While many of the studies mainly focus on the achieved recoveries or the grade of the concentrate, we believe that it is necessary to also evaluate the efficiency of the separation. In many cases, attempts to maximize the recovery of the valuable mineral (e.g., by using higher collector dosages, finer grinding, etc.) may lead to a significant drop in concentrate grade (i.e., the recovery of the gangue minerals is also increased) and vice versa (e.g., in the case of using depressants). Separation efficiency combines the measured or calculated variables into a single figure and may, therefore, represent a better estimation of the performance of the studied factors [24,25,26,27]. Another advantage of using separation efficiency for the evaluation of the results is also the fact that it considers variations in the feed grade. It was shown that there is a link between froth grade and flotation feed grade [28] and, while it is a common practice to homogenize the material prior to testing, some variation in the composition between individual test runs must still be expected.

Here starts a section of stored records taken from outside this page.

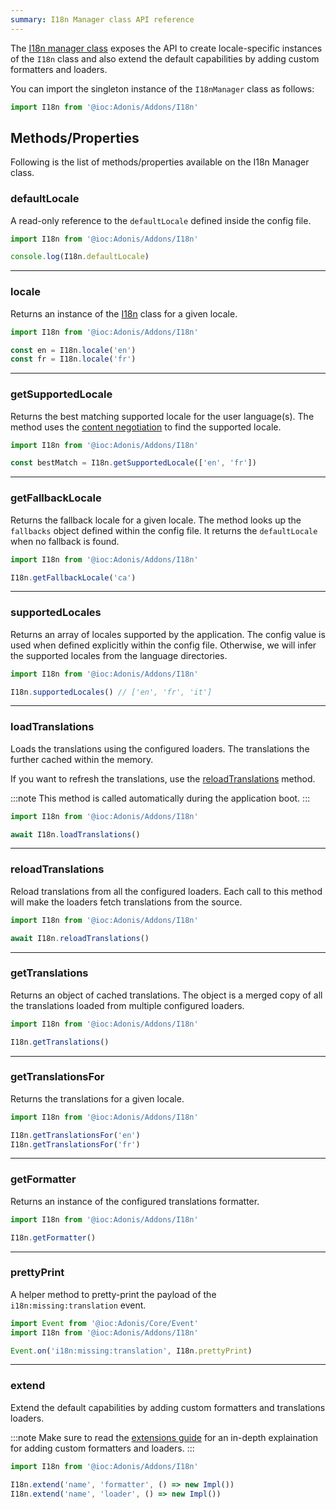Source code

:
 ```yaml
---
summary: I18n Manager class API reference
---
```


The [I18n manager class](https://github.com/adonisjs/i18n/blob/develop/src/I18nManager/index.ts) exposes the API to create locale-specific instances of the `I18n` class and also extend the default capabilities by adding custom formatters and loaders.

You can import the singleton instance of the `I18nManager` class as follows:

```ts
import I18n from '@ioc:Adonis/Addons/I18n'
```

## Methods/Properties
Following is the list of methods/properties available on the I18n Manager class.

### defaultLocale
A read-only reference to the `defaultLocale` defined inside the config file.

```ts
import I18n from '@ioc:Adonis/Addons/I18n'

console.log(I18n.defaultLocale)
```

---

### locale
Returns an instance of the [I18n](./i18n.md) class for a given locale.

```ts
import I18n from '@ioc:Adonis/Addons/I18n'

const en = I18n.locale('en')
const fr = I18n.locale('fr')
```

---

### getSupportedLocale
Returns the best matching supported locale for the user language(s). The method uses the [content negotiation](https://developer.mozilla.org/en-US/docs/Web/HTTP/Content_negotiation) to find the supported locale.

```ts
import I18n from '@ioc:Adonis/Addons/I18n'

const bestMatch = I18n.getSupportedLocale(['en', 'fr'])
```

---

### getFallbackLocale
Returns the fallback locale for a given locale. The method looks up the `fallbacks` object defined within the config file. It returns the `defaultLocale` when no fallback is found.

```ts
import I18n from '@ioc:Adonis/Addons/I18n'

I18n.getFallbackLocale('ca')
```

---

### supportedLocales
Returns an array of locales supported by the application. The config value is used when defined explicitly within the config file. Otherwise, we will infer the supported locales from the language directories.

```ts
import I18n from '@ioc:Adonis/Addons/I18n'

I18n.supportedLocales() // ['en', 'fr', 'it']
```

---

### loadTranslations
Loads the translations using the configured loaders. The translations the further cached within the memory. 

If you want to refresh the translations, use the [reloadTranslations](#reloadtranslations) method.

:::note
This method is called automatically during the application boot.
:::

```ts
import I18n from '@ioc:Adonis/Addons/I18n'

await I18n.loadTranslations()
```

---

### reloadTranslations
Reload translations from all the configured loaders. Each call to this method will make the loaders fetch translations from the source.

```ts
import I18n from '@ioc:Adonis/Addons/I18n'

await I18n.reloadTranslations()
```

---

### getTranslations
Returns an object of cached translations. The object is a merged copy of all the translations loaded from multiple configured loaders.

```ts
import I18n from '@ioc:Adonis/Addons/I18n'

I18n.getTranslations()
```

---

### getTranslationsFor
Returns the translations for a given locale.

```ts
import I18n from '@ioc:Adonis/Addons/I18n'

I18n.getTranslationsFor('en')
I18n.getTranslationsFor('fr')
```

---

### getFormatter
Returns an instance of the configured translations formatter.

```ts
import I18n from '@ioc:Adonis/Addons/I18n'

I18n.getFormatter()
```

---

### prettyPrint
A helper method to pretty-print the payload of the `i18n:missing:translation` event.

```ts
import Event from '@ioc:Adonis/Core/Event'
import I18n from '@ioc:Adonis/Addons/I18n'

Event.on('i18n:missing:translation', I18n.prettyPrint)
```

---

### extend
Extend the default capabilities by adding custom formatters and translations loaders.

:::note
Make sure to read the [extensions guide](../../guides/digging-deeper/i18n.md#add-custom-message-formatter) for an in-depth explaination for adding custom formatters and loaders.
:::

```ts
import I18n from '@ioc:Adonis/Addons/I18n'

I18n.extend('name', 'formatter', () => new Impl())
I18n.extend('name', 'loader', () => new Impl())
```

Talc is usually a problematic mineral in flotation, and depression of talc is more important than collection. In this paper, we discuss the importance of more in-depth analysis of the froth flotation results in order not to overlook the effects of the factors on the outcomes of the separation. This was the case of our previous interpretation of the results using only the ANOVA test. We also provide some insight into reasons why the response surface methodology (RSM) also revealed statistically important effects that were not detected by the ANOVA test.

2. Materials and Methods

2.1. Materials

Talc ore from a local supplier in Slovakia (Gemerska Poloma) was used. The main gangue mineral groups in the ore sample were silicate minerals (laminated phyllites with various chemical composition), oxide (quartz), carbonates (mainly dolomite), and sulfide minerals (mainly pyrite). Individual samples were crushed in a crucible and analyzed. The results of the chemical analysis are shown in

Table 1. Chemical analysis of minerals identified in the sample of the ore. Note: Loss on ignition (LOI) at 1000 °C.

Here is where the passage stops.